Se noi ascoltiamo le band legate a un discorso più prettamente chitarristico nel post-rock, compagini come i Tortoise, i Don Caballero o i June Of 44, notiamo che dietro a un apparente tecnicismo, una ricerca stilistica di soluzioni che spaziano da influenze prog fino al post-punk, si nota un senso di smarrimento fra le righe, il quale si realizza mediante un disequilibrio di pause controllate di riflessione e fughe nervose, momenti di calma ponderata e ossessivi battiti di schizofrenia, silenzi sospesi e ritorni a un caos dissonante e rumorista, placidi sperimentalismi prog e costipazione post-punk, apollinei Robert Fripp e dionisiaci Sonic Youth. E qui ho menzionato solo 3 esempi fra i tanti. In linea di massima il post-rock è sì debitore al prog e alla new wave, ma è un prodotto dell’humus socio-culturale degli anni ’90 del secolo scorso. È diverso sia dalla foga creativa del prog successiva al crollo dell’utopia hippie, sia dall’alienazione metropolitana della new wave succeduta al meglio della rivoluzione punk. L’alienazione si è trasformata in smarrimento, uno smarrimento che è conseguenza del crollo delle ultime certezze. E chi si sente perso vive in una situazione di bilico: da una parte vi è il bisogno di ancorarsi a determinate sicurezze, per quanto esse possano dimostrarsi efficaci, e dall’altro vi è la sensazione del crollo delle certezze cui fa seguito l’amaro calice della depressione che si traduce in fughe nervose verso il buio o in ripiegamenti su se stessi. Il post-rock, con la sua doppia faccia di musica ponderata e riflessiva da un lato e di fughe verso ossessioni e taglienti e nervose asperità, è la traduzione in musica del senso di smarrimento di questa generazione di fine millennio, la quale non trova più solide certezze cui votarsi, ma un senso di vuoto e di abbandono. Ed ecco perché troviamo momenti di apparente serenità nelle costruzioni chitarristiche che rasentano la perfezione formale (Robert Fripp) accanto a violente schitarrate noise e costipazione post-punk (Sonic Youth, Killing Joke, ma anche PIL e Glenn Branca). Se vogliamo citare una formazione che può costituire i prodromi del post-rock questa sono i Talk Talk. Con i due capolavori “Spirit Of Eden” e “Laughing Stock” i Talk Talk hanno già definito le linee del post-rock perché hanno operato un ribaltamento delle strutture armoniche del pop in favore di un nuovo lessico espressivo che è il superamento stesso di quelle strutture.

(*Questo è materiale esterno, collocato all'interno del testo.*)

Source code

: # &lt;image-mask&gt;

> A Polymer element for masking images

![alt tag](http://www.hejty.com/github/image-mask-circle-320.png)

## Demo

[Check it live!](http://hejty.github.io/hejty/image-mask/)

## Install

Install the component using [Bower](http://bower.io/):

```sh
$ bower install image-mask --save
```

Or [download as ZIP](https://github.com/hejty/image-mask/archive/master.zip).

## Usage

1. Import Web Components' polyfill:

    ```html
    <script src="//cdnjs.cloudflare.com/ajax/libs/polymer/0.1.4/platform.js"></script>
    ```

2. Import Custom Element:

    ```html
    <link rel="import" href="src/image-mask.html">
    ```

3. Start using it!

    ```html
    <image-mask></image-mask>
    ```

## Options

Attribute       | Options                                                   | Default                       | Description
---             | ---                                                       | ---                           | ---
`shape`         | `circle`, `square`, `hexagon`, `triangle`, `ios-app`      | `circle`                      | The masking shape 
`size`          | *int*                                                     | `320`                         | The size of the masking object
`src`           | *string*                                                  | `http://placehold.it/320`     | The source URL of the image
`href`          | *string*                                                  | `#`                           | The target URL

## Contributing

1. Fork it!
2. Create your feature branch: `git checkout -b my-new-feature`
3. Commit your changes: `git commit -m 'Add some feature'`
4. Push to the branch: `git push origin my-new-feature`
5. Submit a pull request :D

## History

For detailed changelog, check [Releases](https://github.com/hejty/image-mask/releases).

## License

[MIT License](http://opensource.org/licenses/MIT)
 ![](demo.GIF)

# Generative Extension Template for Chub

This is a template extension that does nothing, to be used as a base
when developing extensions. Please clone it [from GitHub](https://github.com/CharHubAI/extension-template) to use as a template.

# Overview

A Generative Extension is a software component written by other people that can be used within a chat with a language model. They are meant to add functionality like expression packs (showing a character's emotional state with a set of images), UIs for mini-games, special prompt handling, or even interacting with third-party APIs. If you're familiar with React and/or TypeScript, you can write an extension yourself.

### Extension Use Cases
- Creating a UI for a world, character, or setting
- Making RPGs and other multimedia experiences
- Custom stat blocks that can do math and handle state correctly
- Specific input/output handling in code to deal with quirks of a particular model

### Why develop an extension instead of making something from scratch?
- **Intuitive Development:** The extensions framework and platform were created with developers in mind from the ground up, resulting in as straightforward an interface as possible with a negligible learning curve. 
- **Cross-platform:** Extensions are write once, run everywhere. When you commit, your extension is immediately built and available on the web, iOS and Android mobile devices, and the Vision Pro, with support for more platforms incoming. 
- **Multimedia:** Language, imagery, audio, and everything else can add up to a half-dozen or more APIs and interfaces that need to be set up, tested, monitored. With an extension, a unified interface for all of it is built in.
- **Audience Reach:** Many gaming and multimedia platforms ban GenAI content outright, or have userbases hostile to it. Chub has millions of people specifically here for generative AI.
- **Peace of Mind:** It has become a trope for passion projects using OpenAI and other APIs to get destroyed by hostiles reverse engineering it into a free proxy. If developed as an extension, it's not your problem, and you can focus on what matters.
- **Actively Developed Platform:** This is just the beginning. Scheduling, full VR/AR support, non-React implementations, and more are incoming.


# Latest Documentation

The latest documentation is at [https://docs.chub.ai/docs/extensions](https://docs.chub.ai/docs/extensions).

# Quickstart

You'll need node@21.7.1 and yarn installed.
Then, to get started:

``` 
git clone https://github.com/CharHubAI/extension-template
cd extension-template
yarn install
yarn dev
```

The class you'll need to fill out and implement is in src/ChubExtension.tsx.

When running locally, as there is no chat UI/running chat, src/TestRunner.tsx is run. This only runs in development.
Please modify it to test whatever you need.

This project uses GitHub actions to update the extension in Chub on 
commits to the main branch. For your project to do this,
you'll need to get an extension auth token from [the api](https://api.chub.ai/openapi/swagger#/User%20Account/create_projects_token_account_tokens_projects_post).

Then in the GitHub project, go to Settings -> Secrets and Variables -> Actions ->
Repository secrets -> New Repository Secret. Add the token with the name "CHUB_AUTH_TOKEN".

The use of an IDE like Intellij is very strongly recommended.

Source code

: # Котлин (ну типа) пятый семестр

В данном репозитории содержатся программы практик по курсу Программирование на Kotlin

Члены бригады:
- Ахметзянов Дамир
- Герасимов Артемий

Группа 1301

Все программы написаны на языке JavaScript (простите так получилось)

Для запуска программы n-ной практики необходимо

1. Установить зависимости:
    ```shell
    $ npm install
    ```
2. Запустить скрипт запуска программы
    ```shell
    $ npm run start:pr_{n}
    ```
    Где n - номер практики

Però bisogna sottolineare che quella dei Talk Talk non è stata un’operazione di destrutturazione, di scompaginazione delle architetture pop, cadremmo in errore se pensassimo a questo, ma una ristrutturazione: un nuovo lessico avanguardistico che è il risultato di una riformulazione delle regole pop, per allargare i confini di quest’ultimo verso inedite forme musicali fatte di fisiologici slanci emotivi e rarefazioni ai limiti del mistico, ora sospeso nel vuoto, ora abbandonato a fughe di impeto. “Spirit Of Eden” e soprattutto “Laughing Stock” sono già 2 album post-rock fatto e finito quando ancora non si parlava di post-rock (siamo nel periodo 1988-1991), e i Talk Talk rientrano di diritto fra i progenitori di questa corrente musicale. La band che ha battezzato la nascita del post-rock sono unanimemente riconosciuti essere gli Slint. Se i Talk Talk sono stati i precursori gli Slint assurgono al rango di progenitori (accanto alla loro band madre Squirrel Bait, se vogliamo essere larghi) della corrente post-rock. Le radici degli Slint non stanno nel pop come i Talk Talk ma nell’hardcore-punk. Dopo l’inizio degli anni ’80 sono tante le band che hanno cercato di superare gli angusti limiti dell’hardcore, citiamo solo i Sonic Youth e l’abbrivio del genere noise, e band innovative come Hüsker Dü e Minutemen. Sul versante meno sperimentale c’era il grunge di Seattle che creava una commistione fra il linguaggio punk e quello hard rock settantiano. Ma rispetto a queste band gli Slint hanno imboccato un sentiero differente: recuperare il linguaggio primordiale dell’hardcore-punk per operare un doppio superamento. Non solo il superamento dell’hardcore in senso stretto, peraltro già avvenuto in precedenza, ma la ripartenza dall’hardcore per un nuovo superamento dello stesso che si esprime anche in un superamento del grunge.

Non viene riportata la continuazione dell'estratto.